Most love stories celebrate the intoxicating fizz of first love or document the ugliness of relationship endings. And most family stories wallow in unhappiness and dysfunction. But Beginners is about something rare: a look at the fragility of the first steps toward another person, and at the painful, messy work of staying family when family is imperfect. It is, in other words, that astonishing entity: a grown-up story with real characters of real texture.
All of this is made possible by Mike Mills’ fearless script and direction, and his perfect trio of actors: Ewan McGregor as Oliver, a recently orphaned artist trying to comprehend his parents’ deaths and legacies; Christopher Plummer as Hal, the father who astounded him upon his mother’s death by revealing his homosexuality; and Inglourious Basterds‘ Mélanie Laurent as Anna, a rootless French actress with her own family darkness.

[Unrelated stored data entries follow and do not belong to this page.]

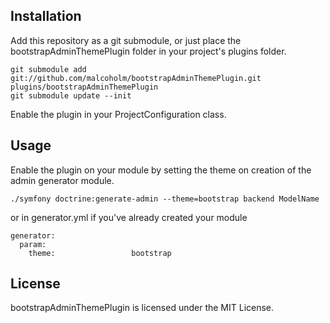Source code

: ## Installation

Add this repository as a git submodule, or just place the bootstrapAdminThemePlugin folder in your project's plugins folder.

    git submodule add git://github.com/malcoholm/bootstrapAdminThemePlugin.git plugins/bootstrapAdminThemePlugin
    git submodule update --init

Enable the plugin in your ProjectConfiguration class.

## Usage

Enable the plugin on your module by setting the theme on creation of the admin generator module.

    ./symfony doctrine:generate-admin --theme=bootstrap backend ModelName

or in generator.yml if you've already created your module

    generator:
      param:
        theme:                 bootstrap

## License

bootstrapAdminThemePlugin is licensed under the MIT License.
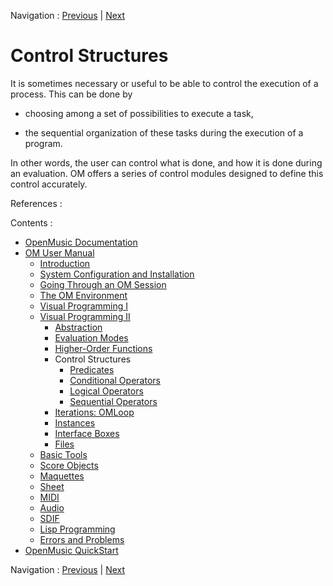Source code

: 
Navigation : [Previous](LambdaTest "page précédente\(Test
Functions\)") | [Next](Predicates "Next\(Predicates\)")

# Control Structures


It is sometimes necessary or useful to be able to control the execution of a
process. This can be done by

  * choosing among a set of possibilities to execute a task, 

  * the sequential organization of these tasks during the execution of a program. 

In other words, the user can control what is done, and how it is done during
an evaluation. OM offers a series of control modules designed to define this
control accurately.

References :

Contents :

  * [OpenMusic Documentation](OM-Documentation)
  * [OM User Manual](OM-User-Manual)
    * [Introduction](00-Contents)
    * [System Configuration and Installation](Installation)
    * [Going Through an OM Session](Goingthrough)
    * [The OM Environment](Environment)
    * [Visual Programming I](BasicVisualProgramming)
    * [Visual Programming II](AdvancedVisualProgramming)
      * [Abstraction](Abstraction)
      * [Evaluation Modes](EvalModes)
      * [Higher-Order Functions](HighOrder)
      * Control Structures
        * [Predicates](Predicates)
        * [Conditional Operators](ConditionalOps)
        * [Logical Operators](Logical)
        * [Sequential Operators](Sequencial)
      * [Iterations: OMLoop](OMLoop)
      * [Instances](Instances)
      * [Interface Boxes](InterfaceBoxes)
      * [Files](Files)
    * [Basic Tools](BasicObjects)
    * [Score Objects](ScoreObjects)
    * [Maquettes](Maquettes)
    * [Sheet](Sheet)
    * [MIDI](MIDI)
    * [Audio](Audio)
    * [SDIF](SDIF)
    * [Lisp Programming](Lisp)
    * [Errors and Problems](errors)
  * [OpenMusic QuickStart](QuickStart-Chapters)

Navigation : [Previous](LambdaTest "page précédente\(Test
Functions\)") | [Next](Predicates "Next\(Predicates\)")

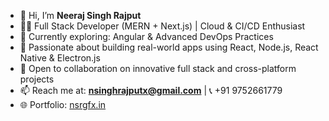 - 👋 Hi, I’m **Neeraj Singh Rajput**
- 👨‍💻 Full Stack Developer (MERN + Next.js) | Cloud & CI/CD Enthusiast
- 🔭 Currently exploring: Angular & Advanced DevOps Practices
- 🚀 Passionate about building real-world apps using React, Node.js, React Native & Electron.js
- 🤝 Open to collaboration on innovative full stack and cross-platform projects
- 📫 Reach me at: **nsinghrajputx@gmail.com** | 📞 +91 9752661779
- 🌐 Portfolio: [nsrgfx.in](https://www.nsrgfx.in)
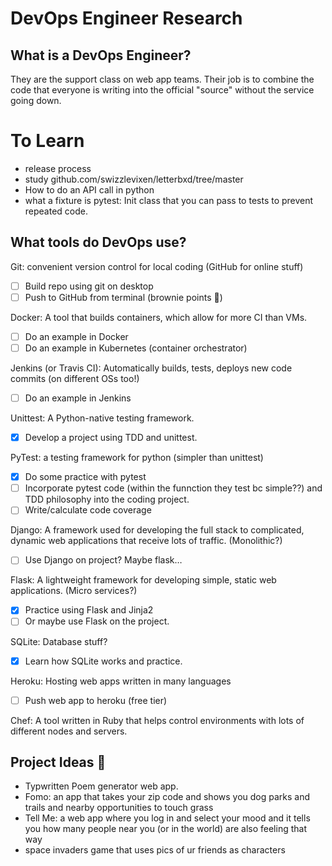 # DevOps Engineer Research

## What is a DevOps Engineer?

They are the support class on web app teams. Their job is to combine the code that everyone is writing into the official "source" without the service going down. 



# To Learn

* release process
* study github.com/swizzlevixen/letterbxd/tree/master
* How to do an API call in python
* what a fixture is pytest: Init class that you can pass to tests to prevent repeated code. 


## What tools do DevOps use?

Git: convenient version control for local coding (GitHub for online stuff)
- [ ] Build repo using git on desktop
- [ ] Push to GitHub from terminal (brownie points 🍰)

Docker: A tool that builds containers, which allow for more CI than VMs. 
- [ ] Do an example in Docker
- [ ] Do an example in Kubernetes (container orchestrator)

Jenkins (or Travis CI): Automatically builds, tests, deploys new code commits (on different OSs too!)
- [ ] Do an example in Jenkins

Unittest: A Python-native testing framework. 
- [X] Develop a project using TDD and unittest. 

PyTest: a testing framework for python (simpler than unittest)
- [X] Do some practice with pytest
- [ ] Incorporate pytest code (within the funnction they test bc simple??) and TDD philosophy into the coding project.
- [ ] Write/calculate code coverage

Django: A framework used for developing the full stack to complicated, dynamic web applications that receive lots of traffic. (Monolithic?)
- [ ] Use Django on project? Maybe flask…

Flask: A lightweight framework for developing simple, static web applications. (Micro services?)
- [X] Practice using Flask and Jinja2
- [ ] Or maybe use Flask on the project.

SQLite: Database stuff?
- [X] Learn how SQLite works and practice. 

Heroku: Hosting web apps written in many languages
- [ ] Push web app to heroku (free tier)

Chef: A tool written in Ruby that helps control environments with lots of different nodes and servers. 

## Project Ideas 🤖
* Typwritten Poem generator web app. 
* Fomo: an app that takes your zip code and shows you dog parks and trails and nearby opportunities to touch grass
* Tell Me: a web app where you log in and select your mood and it tells you how many people near you (or in the world) are also feeling that way
* space invaders game that uses pics of ur friends as characters



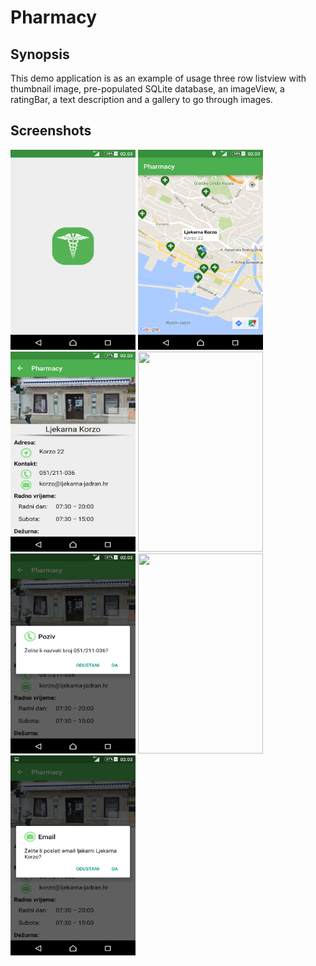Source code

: # Pharmacy

## Synopsis

This demo application is as an example of usage three row listview with thumbnail image, pre-populated SQLite database, an imageView, a ratingBar, a text description and a gallery to go through images.

## Screenshots

<img src="https://github.com/marioloncar/Pharmacy/blob/master/screenshots/splash.png" width="200" height="320">
<img src="https://github.com/marioloncar/Pharmacy/blob/master/screenshots/markers.png" width="200" height="320">
<img src="https://github.com/marioloncar/Pharmacy/blob/master/screenshots/info.png" width="200" height="320">
<img src="https://github.com/marioloncar/Pharmacy/blob/master/screenshots/navigation.png" width="200" height="320">
<img src="https://github.com/marioloncar/Pharmacy/blob/master/screenshots/call_dialog.png" width="200" height="320">
<img src="https://github.com/marioloncar/Pharmacy/blob/master/screenshots/noCall_dialog.png" width="200" height="320">
<img src="https://github.com/marioloncar/Pharmacy/blob/master/screenshots/email_dialog.png" width="200" height="320">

Laurent delivers, ever so deftly, one of the richest recent portraits of contemporary womanhood. As the dying father who, at life’s end, finally exults in his true identity,
Christopher Plummer is unafraid to be vulnerable and selfish. There’s already awards talk for Plummer, but McGregor’s performance is the heart of this story about a man working to be true to himself.
Beginners is visually breathtaking, a collage of translucent vellum layers, with scenes and images out of chronological order but following emotional logic. Throughout, Oliver works on a project called The History
of Sadness, which starts at the beginning of time. Beginners looks unblinkingly at the sadness that delineates life, yet leaves us with joy.